RECORDS PROVIDED:

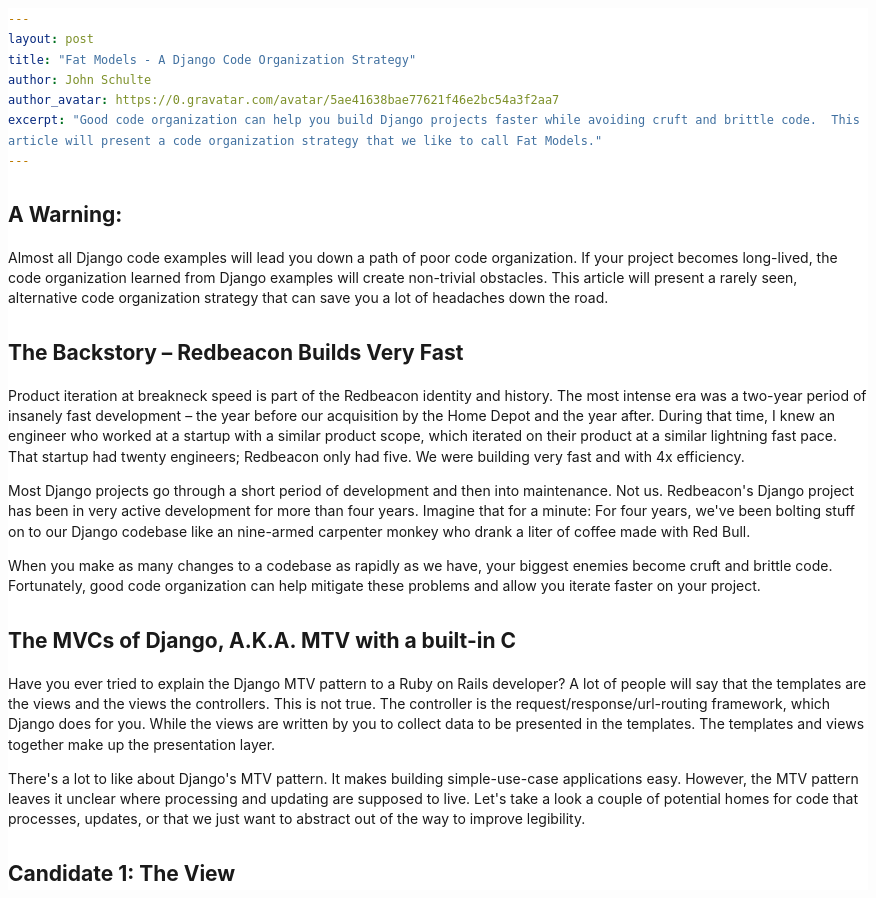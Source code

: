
 ```yaml
---
layout: post
title: "Fat Models - A Django Code Organization Strategy"
author: John Schulte
author_avatar: https://0.gravatar.com/avatar/5ae41638bae77621f46e2bc54a3f2aa7
excerpt: "Good code organization can help you build Django projects faster while avoiding cruft and brittle code.  This article will present a code organization strategy that we like to call Fat Models."
---
```


## A Warning:

Almost all Django code examples will lead you down a path of poor code organization. If your project becomes long-lived, the code organization learned from Django examples will create non-trivial obstacles. This article will present a rarely seen, alternative code organization strategy that can save you a lot of headaches down the road.

## The Backstory – Redbeacon Builds Very Fast

Product iteration at breakneck speed is part of the Redbeacon identity and history. The most intense era was a two-year period of insanely fast development – the year before our acquisition by the Home Depot and the year after. During that time, I knew an engineer who worked at a startup with a similar product scope, which iterated on their product at a similar lightning fast pace. That startup had twenty engineers; Redbeacon only had five. We were building very fast and with 4x efficiency.

Most Django projects go through a short period of development and then into maintenance. Not us. Redbeacon's Django project has been in very active development for more than four years. Imagine that for a minute: For four years, we've been bolting stuff on to our Django codebase like an nine-armed carpenter monkey who drank a liter of coffee made with Red Bull.

When you make as many changes to a codebase as rapidly as we have, your biggest enemies become cruft and brittle code. Fortunately, good code organization can help mitigate these problems and allow you iterate faster on your project.

## The MVCs of Django, A.K.A. MTV with a built-in C

Have you ever tried to explain the Django MTV pattern to a Ruby on Rails developer? A lot of people will say that the templates are the views and the views the controllers. This is not true. The controller is the request/response/url-routing framework, which Django does for you. While the views are written by you to collect data to be presented in the templates. The templates and views together make up the presentation layer.

There's a lot to like about Django's MTV pattern. It makes building simple-use-case applications easy. However, the MTV pattern leaves it unclear where processing and updating are supposed to live. Let's take a look a couple of potential homes for code that processes, updates, or that we just want to abstract out of the way to improve legibility.

## Candidate 1: The View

INSTRUCTIONS FOR THE TASK:
Search the entries for the word "Models", then list each line that holds it.

YOUR RESPONSE:
title: "Fat Models - A Django Code Organization Strategy"
excerpt: "Good code organization can help you build Django projects faster while avoiding cruft and brittle code.  This article will present a code organization strategy that we like to call Fat Models."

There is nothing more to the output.